The ad provider agrees to provide to Facebook the names, email addresses, and business addresses of all operators and employees of the ad provider and any other related information requested by Facebook for the purpose of maintaining a direct relationship with the ad provider. The ad provider also agrees to share with Facebook the contact information, implementation specifics and payment details, for each developer or application on Facebook for which the ad provider provides services.
This is an extremely significant statement from Facebook. Not only are they requiring all contact information of developers and the employees of ad networks but they also want information about all developer payment details. There are two ways to read into this: Facebook wants to ensure all transactions are legit and/or Facebook wants a significant amount of competitive data prior to launching their payment platform. My guess is that it’s a little bit of both. SEE UPDATE BELOW
If the ad provider owns or operates an application on Facebook Platform, the ad provider may not make customer support contingent upon using such an application or require a user to share information with the application, and will not use any data it receives through operation of the application to tailor content (such as serving advertisements through an ad network). Failure to abide by this term will result in an immediate ban from operating on Facebook Platform. The ad provider agrees to give Facebook audit rights to confirm compliance with this term.
This term highlights one of the workarounds ad networks were using to collect user data. Want to learn more about the ads on Facebook applications or how to prevent them from showing up? You can install an application to find out more at which point that ad network collects data about the user and then uses that targeting information to provide more targeted ads further down the road.
The ad provider agrees to take steps necessary to ensure Facebook may review all content (including advertisements) served on Facebook Platform using the ad provider’s services, including sending a feed of all content from all geo-locations. The ad provider will disclose any efforts it makes to tailor different advertisements to different audiences to ensure that those efforts do not lead to reduced visibility by Facebook. The ad provider will make user complaints available to Facebook. Any IP blocking of Facebook employees or any other related efforts to hide content will result in an immediate ban from operating on Facebook Platform.
One of the common tricks used by ad networks previously was to block California from seeing any of the aggressive ads on the platform.

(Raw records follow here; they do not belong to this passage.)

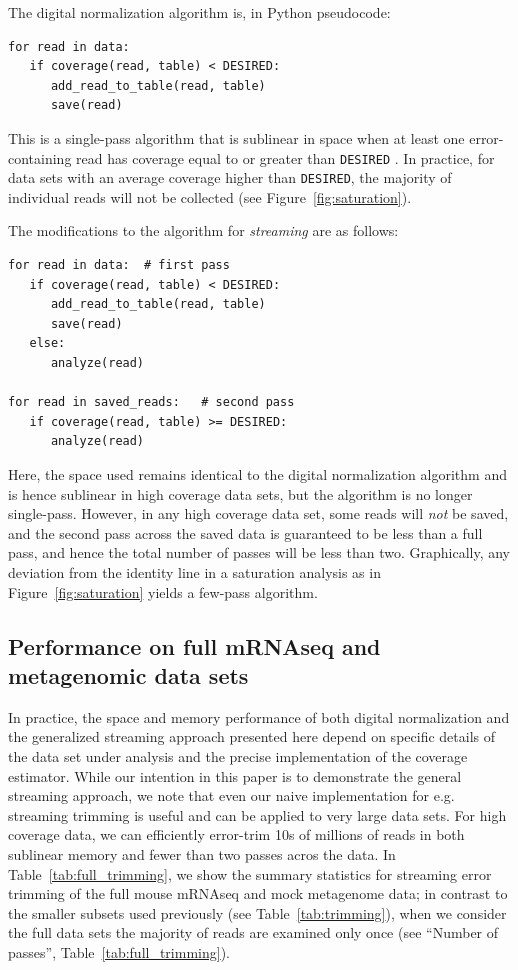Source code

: \documentclass{article}
\begin{document}
The digital normalization algorithm is, in Python pseudocode:
\begin{verbatim}
for read in data:
   if coverage(read, table) < DESIRED:
      add_read_to_table(read, table)
      save(read)
\end{verbatim}
This is a single-pass algorithm that is sublinear in space when at
least one error-containing read has coverage equal to or greater than
{\tt DESIRED} \cite{Brown2012}. In practice, for data sets with an
average coverage higher than {\tt DESIRED}, the majority of individual
reads will not be collected (see Figure~\ref{fig:saturation}).

The modifications to the algorithm for {\em streaming} are as follows:
\begin{verbatim}
for read in data:  # first pass
   if coverage(read, table) < DESIRED:
      add_read_to_table(read, table)
      save(read)
   else:
      analyze(read)

for read in saved_reads:   # second pass
   if coverage(read, table) >= DESIRED:
      analyze(read)
\end{verbatim}

Here, the space used remains identical to the digital normalization
algorithm and is hence sublinear in high coverage data sets, but the
algorithm is no longer single-pass.  However, in any high coverage
data set, some reads will {\em not} be saved, and the second pass
across the saved data is guaranteed to be less than a full pass, and
hence the total number of passes will be less than two.  Graphically,
any deviation from the identity line in a saturation analysis as in
Figure~\ref{fig:saturation} yields a few-pass algorithm.

\subsection{Performance on full mRNAseq and metagenomic data sets}

In practice, the space and memory performance of both digital
normalization and the generalized streaming approach presented here
depend on specific details of the data set under analysis and the
precise implementation of the coverage estimator. While our intention
in this paper is to demonstrate the general streaming approach, we
note that even our naive implementation for e.g. streaming trimming is
useful and can be applied to very large data sets.  For high coverage
data, we can efficiently error-trim 10s of millions of reads in both
sublinear memory and fewer than two passes acros the data.  In
Table~\ref{tab:full_trimming}, we show the summary statistics for
streaming error trimming of the full mouse mRNAseq and mock metagenome
data; in contrast to the smaller subsets used previously (see
Table~\ref{tab:trimming}), when we consider the full data sets the
majority of reads are examined only once (see ``Number of passes'',
Table~\ref{tab:full_trimming}).
\end{document}
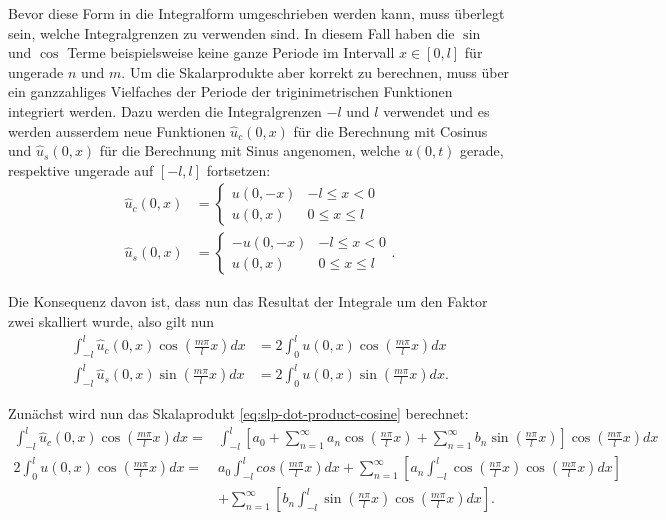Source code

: Bevor diese Form in die Integralform umgeschrieben werden kann, muss überlegt
sein, welche Integralgrenzen zu verwenden sind.
In diesem Fall haben die $ \sin $ und $ \cos $ Terme beispielsweise keine ganze
Periode im Intervall $ x \in [0, l] $ für ungerade $ n $ und $ m $.
Um die Skalarprodukte aber korrekt zu berechnen, muss über ein ganzzahliges
Vielfaches der Periode der triginimetrischen Funktionen integriert werden.
Dazu werden die Integralgrenzen $-l$ und $l$ verwendet und es werden ausserdem
neue Funktionen $ \hat{u}_c(0, x) $ für die Berechnung mit Cosinus und
$ \hat{u}_s(0, x) $ für die Berechnung mit Sinus angenomen, welche $ u(0, t) $
gerade, respektive ungerade auf $[-l, l]$ fortsetzen:
\[
\begin{aligned}
    \hat{u}_c(0, x)
    &=
    \begin{cases}
        u(0, -x) & -l \leq x < 0
        \\
        u(0, x) & 0 \leq x \leq l
    \end{cases}
    \\
    \hat{u}_s(0, x)
    &=
    \begin{cases}
        -u(0, -x) & -l \leq x < 0
        \\
        u(0, x) & 0 \leq x \leq l
    \end{cases}.
\end{aligned}
\]

Die Konsequenz davon ist, dass nun das Resultat der Integrale um den Faktor zwei
skalliert wurde, also gilt nun
\[
\begin{aligned}
    \int_{-l}^{l}\hat{u}_c(0, x)\cos\left(\frac{m \pi}{l}x\right)dx
    &=
    2\int_{0}^{l}u(0, x)\cos\left(\frac{m \pi}{l}x\right)dx
    \\
    \int_{-l}^{l}\hat{u}_s(0, x)\sin\left(\frac{m \pi}{l}x\right)dx
    &=
    2\int_{0}^{l}u(0, x)\sin\left(\frac{m \pi}{l}x\right)dx.
\end{aligned}
\]

Zunächst wird nun das Skalaprodukt \eqref{eq:slp-dot-product-cosine} berechnet:
\[
\begin{aligned}
    \int_{-l}^{l}\hat{u}_c(0, x)\cos\left(\frac{m \pi}{l}x\right)dx
    =&
    \int_{-l}^{l} \left[a_0
    +
    \sum_{n = 1}^{\infty} a_n\cos\left(\frac{n\pi}{l}x\right)
    +
    \sum_{n = 1}^{\infty} b_n\sin\left(\frac{n\pi}{l}x\right)\right]
    \cos\left(\frac{m \pi}{l}x\right) dx
    \\
    2\int_{0}^{l}u(0, x)\cos\left(\frac{m \pi}{l}x\right)dx
    =&
    a_0 \int_{-l}^{l}cos\left(\frac{m \pi}{l}x\right) dx
    +
    \sum_{n = 1}^{\infty}\left[a_n\int_{-l}^{l}\cos\left(\frac{n\pi}{l}x\right)
        \cos\left(\frac{m \pi}{l}x\right)dx\right]
    \\
    &+
    \sum_{n = 1}^{\infty}\left[b_n\int_{-l}^{l}\sin\left(\frac{n\pi}{l}x\right)
        \cos\left(\frac{m \pi}{l}x\right)dx\right].
\end{aligned}
\]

The aim was to hide misleading ads from Facebook employees (who work in California). What is most significant about this new policy is that advertisers must now send “a feed of all content from all geo-locations” directly to Facebook. This will require not only development overhead of the networks but also more insight for Facebook. However Nick Gianos claims that “Facebook does not approve or vet the content or services of any ad provider.” However if they want to, it appears they will now be able to monitor every ad that runs on the platform.
Overall, the ne Platform Ad Terms are not exactly surprising, however the amount of information Facebook will now hold about the advertising landscape is more than impressive. They will know the most important details about every ad network on the platform which basically means by operating an ad network on the Facebook Platform, you will continue to be at the mercy of Facebook. It was always obvious that this was the case, however these new terms make it pretty clear.
Facebook reached out to notify us that payment information of developers “will only be requested if there is a very clear need to do so.” This information is not required for third party ad networks to function on the platform but data must be made available if requested.